By Jim Knight:
When you live only two miles as the crow flies from Indian Point, it’s hard to watch what’s happening in Japan without wondering what would happen if a similar meltdown occurred close to home. Would we promptly receive accurate information from Entergy and/or the government, or get the same obfuscation and delay the Japanese people received? Would the evacuation plans, famously rejected in the past by both Westchester and Rockland counties as unworkable, get us safely out of harm’s way? If they did, would we ever be able to return, or would our homes and possessions be locked up in a radioactive no man’s land for centuries?
It’s tempting to avoid the hard questions. There are no good answers. The chance of a real calamity is remote, but someday it may happen. There are two active reactors, one decommissioned reactor, and pools full of “spent” fuel. Will the folks on duty at the plants and in government be up to the challenges?
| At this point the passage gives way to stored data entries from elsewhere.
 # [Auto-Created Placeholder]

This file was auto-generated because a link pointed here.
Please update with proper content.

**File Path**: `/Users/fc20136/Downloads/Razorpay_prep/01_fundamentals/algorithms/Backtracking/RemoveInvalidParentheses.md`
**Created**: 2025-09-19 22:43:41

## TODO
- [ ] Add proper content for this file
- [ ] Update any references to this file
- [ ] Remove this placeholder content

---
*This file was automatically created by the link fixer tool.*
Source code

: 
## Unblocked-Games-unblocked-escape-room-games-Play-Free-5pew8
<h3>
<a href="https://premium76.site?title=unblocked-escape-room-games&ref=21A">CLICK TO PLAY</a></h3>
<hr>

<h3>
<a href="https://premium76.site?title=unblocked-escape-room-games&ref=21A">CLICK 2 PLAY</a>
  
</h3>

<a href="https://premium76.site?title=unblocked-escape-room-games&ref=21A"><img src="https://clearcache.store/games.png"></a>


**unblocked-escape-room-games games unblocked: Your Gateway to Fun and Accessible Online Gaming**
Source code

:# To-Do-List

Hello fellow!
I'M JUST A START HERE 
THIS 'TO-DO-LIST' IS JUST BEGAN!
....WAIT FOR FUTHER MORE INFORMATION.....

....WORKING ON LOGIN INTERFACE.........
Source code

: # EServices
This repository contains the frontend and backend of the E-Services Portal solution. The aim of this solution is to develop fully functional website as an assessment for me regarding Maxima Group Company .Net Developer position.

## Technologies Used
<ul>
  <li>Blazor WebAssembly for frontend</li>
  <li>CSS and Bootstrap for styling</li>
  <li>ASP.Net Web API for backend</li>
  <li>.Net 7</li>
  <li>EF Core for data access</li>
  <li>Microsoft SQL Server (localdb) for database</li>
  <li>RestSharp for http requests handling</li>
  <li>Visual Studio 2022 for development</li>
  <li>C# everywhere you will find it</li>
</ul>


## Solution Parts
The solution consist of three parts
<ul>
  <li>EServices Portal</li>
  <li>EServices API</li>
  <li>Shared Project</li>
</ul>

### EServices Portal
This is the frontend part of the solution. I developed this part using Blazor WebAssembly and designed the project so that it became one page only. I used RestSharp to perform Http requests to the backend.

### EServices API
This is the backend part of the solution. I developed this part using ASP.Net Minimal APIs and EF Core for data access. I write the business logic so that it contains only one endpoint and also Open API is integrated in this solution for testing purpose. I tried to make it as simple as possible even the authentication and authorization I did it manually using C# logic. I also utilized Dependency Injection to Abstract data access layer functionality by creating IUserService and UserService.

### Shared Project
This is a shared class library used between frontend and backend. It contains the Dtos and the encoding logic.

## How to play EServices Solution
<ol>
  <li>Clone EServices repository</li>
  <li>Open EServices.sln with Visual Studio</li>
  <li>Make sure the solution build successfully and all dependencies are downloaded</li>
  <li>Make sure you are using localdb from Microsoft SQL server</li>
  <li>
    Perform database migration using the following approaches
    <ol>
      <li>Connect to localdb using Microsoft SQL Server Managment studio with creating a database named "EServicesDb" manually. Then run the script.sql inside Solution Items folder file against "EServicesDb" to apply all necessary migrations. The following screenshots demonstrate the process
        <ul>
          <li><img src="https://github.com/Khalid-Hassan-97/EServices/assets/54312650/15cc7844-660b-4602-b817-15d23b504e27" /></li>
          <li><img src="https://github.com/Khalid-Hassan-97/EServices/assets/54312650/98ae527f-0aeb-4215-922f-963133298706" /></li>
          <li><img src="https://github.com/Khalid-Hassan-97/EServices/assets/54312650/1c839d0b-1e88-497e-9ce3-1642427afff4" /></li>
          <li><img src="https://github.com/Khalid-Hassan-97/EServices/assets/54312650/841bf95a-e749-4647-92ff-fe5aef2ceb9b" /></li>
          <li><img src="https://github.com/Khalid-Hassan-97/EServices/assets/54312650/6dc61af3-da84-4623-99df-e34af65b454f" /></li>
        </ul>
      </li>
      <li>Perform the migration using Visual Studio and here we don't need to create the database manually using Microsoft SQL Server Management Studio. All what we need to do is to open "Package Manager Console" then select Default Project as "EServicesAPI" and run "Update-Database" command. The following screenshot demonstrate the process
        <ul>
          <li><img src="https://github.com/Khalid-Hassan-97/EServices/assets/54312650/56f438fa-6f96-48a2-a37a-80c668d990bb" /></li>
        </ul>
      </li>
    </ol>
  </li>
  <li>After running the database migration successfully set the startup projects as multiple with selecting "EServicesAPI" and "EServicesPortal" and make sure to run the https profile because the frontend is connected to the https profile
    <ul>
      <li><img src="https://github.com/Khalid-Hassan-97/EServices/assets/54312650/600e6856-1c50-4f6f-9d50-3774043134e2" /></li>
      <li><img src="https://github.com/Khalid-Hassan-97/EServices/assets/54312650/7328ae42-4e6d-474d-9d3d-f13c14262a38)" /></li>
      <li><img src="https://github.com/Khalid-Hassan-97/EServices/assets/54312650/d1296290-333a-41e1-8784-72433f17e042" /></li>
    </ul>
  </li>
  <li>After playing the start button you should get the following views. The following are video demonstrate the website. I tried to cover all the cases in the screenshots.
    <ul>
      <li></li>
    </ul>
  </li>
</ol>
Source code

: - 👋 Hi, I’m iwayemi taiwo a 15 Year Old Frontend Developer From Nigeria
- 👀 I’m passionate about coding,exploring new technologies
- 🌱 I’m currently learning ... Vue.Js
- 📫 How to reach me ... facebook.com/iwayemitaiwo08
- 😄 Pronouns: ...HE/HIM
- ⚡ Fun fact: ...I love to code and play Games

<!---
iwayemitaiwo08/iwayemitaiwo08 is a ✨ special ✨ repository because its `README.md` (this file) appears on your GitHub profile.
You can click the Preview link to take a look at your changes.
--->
Is the upside of nuclear power worth risking the potential damage, given the enormous population within a twenty mile radius: north to Beacon, south to Dobbs ferry, east to Pound Ridge, and west to Warwick or a fifty mile radius to Saugerties, Staten Island, Bridgeport, and Dingmans Ferry, PA?
Our nation has been talking about alternative energy sources at least since the oil crises of the 1970’s. During World War II it took us four years to go from equations on a blackboard to the first nuclear explosion at Los Alamos, yet in this wealthiest, most technologically advanced nation on the earth, we’ve made very little progress on new energy sources in the face of a growing emergency that just about everyone agrees will only get worse. We must wean ourselves away from both fossil fuels and nuclear fission. We can get this job done if we, as a nation, finally take it seriously.
Any gambler will bet when the odds favor him 5 to 1, also the odds of Russian roulette with a six-shot revolver. Very few will take 5 to 1 odds if life rather than money is at risk. Potential loss can be so overwhelming that the odds cease to matter. The ongoing nuclear disaster in Japan reminds us again, after Three Mile Island, after Chernobyl, that nuclear power is clean only until it isn’t. And when it isn’t, it’s not just dirty. It’s lethal.